Francisco R. Figueroa / 25 mayo 2011

Rafael Correa, de 50 años y en el poder desde enero de 2007, acaba de iniciar un nuevo período presidencial cuatrienal con la intención confesada de mejorar las condiciones de vida de los ecuatorianos y el compromiso de no buscar otra reelección.

El viernes 24 de mayo Correa asumió con el 58 % del voto del electorado, la conformidad del 86 % de los ecuatorianos, la lealtad del 75 % de la Asamblea Nacional y una economía con buena salud.

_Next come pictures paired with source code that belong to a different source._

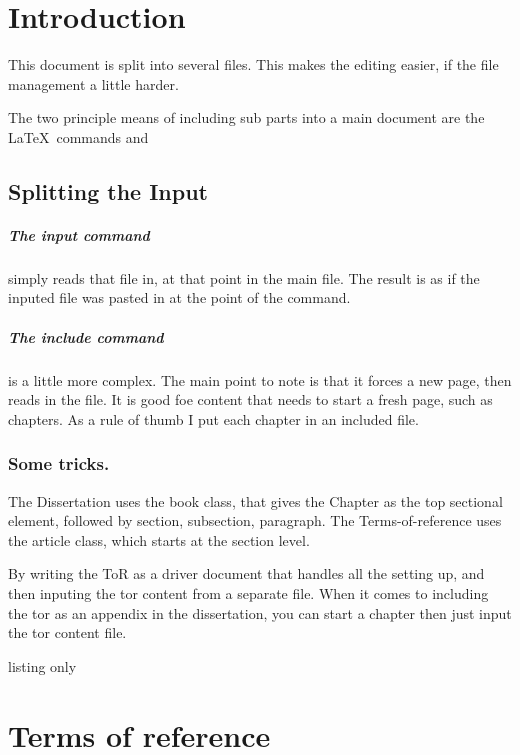 
\chapter{Introduction}
This document is split into several files.  This makes the editing easier, if the file management a little harder.

The two principle means of including sub parts into a main document are the \LaTeX\ commands \verb"" and \verb""
\section{Splitting the Input}
\paragraph{The input command } simply reads that file in, at that point in the main file.  The result is as if the inputed file was pasted in at the point of the command.

\paragraph{The include command} is a little more complex.  The main point to note is that it forces a new page, then reads in the file.  It is good foe content that needs to start a fresh page, such as chapters.  As a rule of thumb I put each chapter in an included file.

\subsection{Some tricks.}  The Dissertation uses the book class, that gives the Chapter as the top sectional element, followed by section, subsection, paragraph.   The Terms-of-reference uses the article class, which starts at the section level.

By writing the ToR as a driver document that handles all the setting up, and then inputing the tor content from a separate file.  When it comes to including the tor as an appendix in the dissertation, you can start a chapter then just input the tor content file.

\begin{tcblisting}{listing only}
    \appendix
    \chapter{Terms of reference}
    
\end{tcblisting}

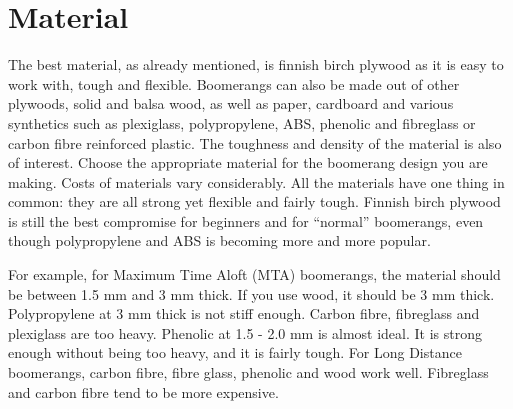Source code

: \section{Material}
The best material, as already mentioned, is finnish birch plywood as it is easy to work with, tough and flexible. Boomerangs can also be made out of other plywoods, solid and balsa wood, as well as paper, cardboard and various synthetics such as plexiglass, polypropylene, ABS, phenolic and fibreglass or carbon fibre reinforced plastic. The toughness and density of the material is also of interest. Choose the appropriate material for the boomerang design you are making. Costs of materials vary considerably. All the materials have one thing in common: they are all strong yet flexible and fairly tough. Finnish birch plywood is still the best compromise for beginners and for ``normal'' boomerangs, even though polypropylene and ABS is becoming more and more popular.

For example, for Maximum Time Aloft (MTA) boomerangs, the material should be between 1.5 mm and 3 mm thick. If you use wood, it should be 3 mm thick. Polypropylene at 3 mm thick is not stiff enough. Carbon fibre, fibreglass and plexiglass are too heavy. Phenolic at 1.5 - 2.0 mm is almost ideal. It is strong enough without being too heavy, and it is fairly tough. 
For Long Distance boomerangs, carbon fibre, fibre glass, phenolic and wood work well. Fibreglass and carbon fibre tend to be more expensive.
\newpage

Se equivocan quienes consideran a Rafael Correa la alternativa al fallecido Hugo Chávez como motor de los movimientos «revolucionarios» latinoamericanos. Cuando se le pregunta por ello, el mandatario ecuatoriano se deja querer y practica el arte de la ambigüedad. Pero ni quiere ni puede.

El líder ecuatoriano tiene el verbo encendido y es populista, como era el teniente coronel Chávez. Sin embargo, carece de la cuantiosa fortuna y la mentalidad quimérica, atrevida y despilfarradora a tiempo completo que tenía el caudillo venezolano.

Por supuesto, nada tiene que ver Correa con el desatinado e incoherente sucesor de Chávez, Nicolás Maduro, que parece llamado a acabar de agotar a su desmejorado país, que está hundido tras catorce años de pirotecnias, malabarismos y fantochadas revolucionarias bolivarianas.

De todos los líderes sudamericanos considerados «progresistas», Correa es el único sensato y capaz. Es un pragmático realista con los pies en el suelo. No improvisa; planifica. Cumple lo que promete y es predecible. Rinde cuentas al pueblo, que le reconoce la transparencia. Se mueve con calculado riesgo y apenas le queda ejercitar la izquierda y tender la mano en su delicado duelo con los medios de comunicación. Además, le ha dado a su país una estabilidad institucional sin precedentes.

La prioridad de Correa es claramente el desarrollo y la consolidación de su programa interno. Más allá de su discurso, no tiene un proyecto de liderazgo regional y mucho menos de apoyar y sostener —aparte de con declaraciones— a una dictadura agónica como la de los hermanos Castro en Cuba o a un régimen nefando como el del matrimonio Ortega en Nicaragua. Por otro lado, Correa sabe de la imposibilidad de disputar ese liderazgo regional a un país poderoso y enormemente influyente como Brasil.

Correa es un nacionalistas que practica el desarrollismo con fuerte intervención del Estado. Mientras Chávez hundía Venezuela, Ecuador crecía. En los últimos seis años las políticas socialistas —la llamada «Revolución Ciudadana»— de Correa han producido un crecimiento anual superior al 4 % en promedio mientras que la inversión pública superaba los once mil millones de dólares. Estamos hablando de un país que roza apenas quince millones de habitantes. La pobreza se redujo diez puntos porcentuales (al 26 %) y la miseria en seis puntos (al 11 %). «El ser humano ha sido puesto por encima del capital», afirma él.

Usa convenientemente los recursos de Ecuador en pos del crecimiento sostenido, la diversificación de la economía más allá del petróleo, el desarrollo, la ampliación de las infraestructuras, los avances en salud, educación y servicios básicos, la universalización de los derechos ciudadanos, la modernización de Ecuador y la reducción de la brecha social.

El que haya confesado que no tiene planes de eternizarse en el poder dice también a su favor. Aunque mantenga convenientemente su discurso antiimperialista, Correa debiera marcar el espacio respecto a ciertas «amistades peligrosas» y procurar no ser confundido con algunos gobernantes latinoamericanos marcados por serias sospechas de corrupción y ubicados cerca del despeñadero. 

Un gobernante maduro en sentido estricto, sin maquillajes ni rellenos faciales, equilibrado en la mitad del mundo, con un discurso moderno, de futuro, lejos de las retóricas trasnochadas propias de tiempos de guerras frías y junto, pero no revuelto, con otros líderes «progresistas» latinoamericanos que parecen abocados a un fracaso sonoro.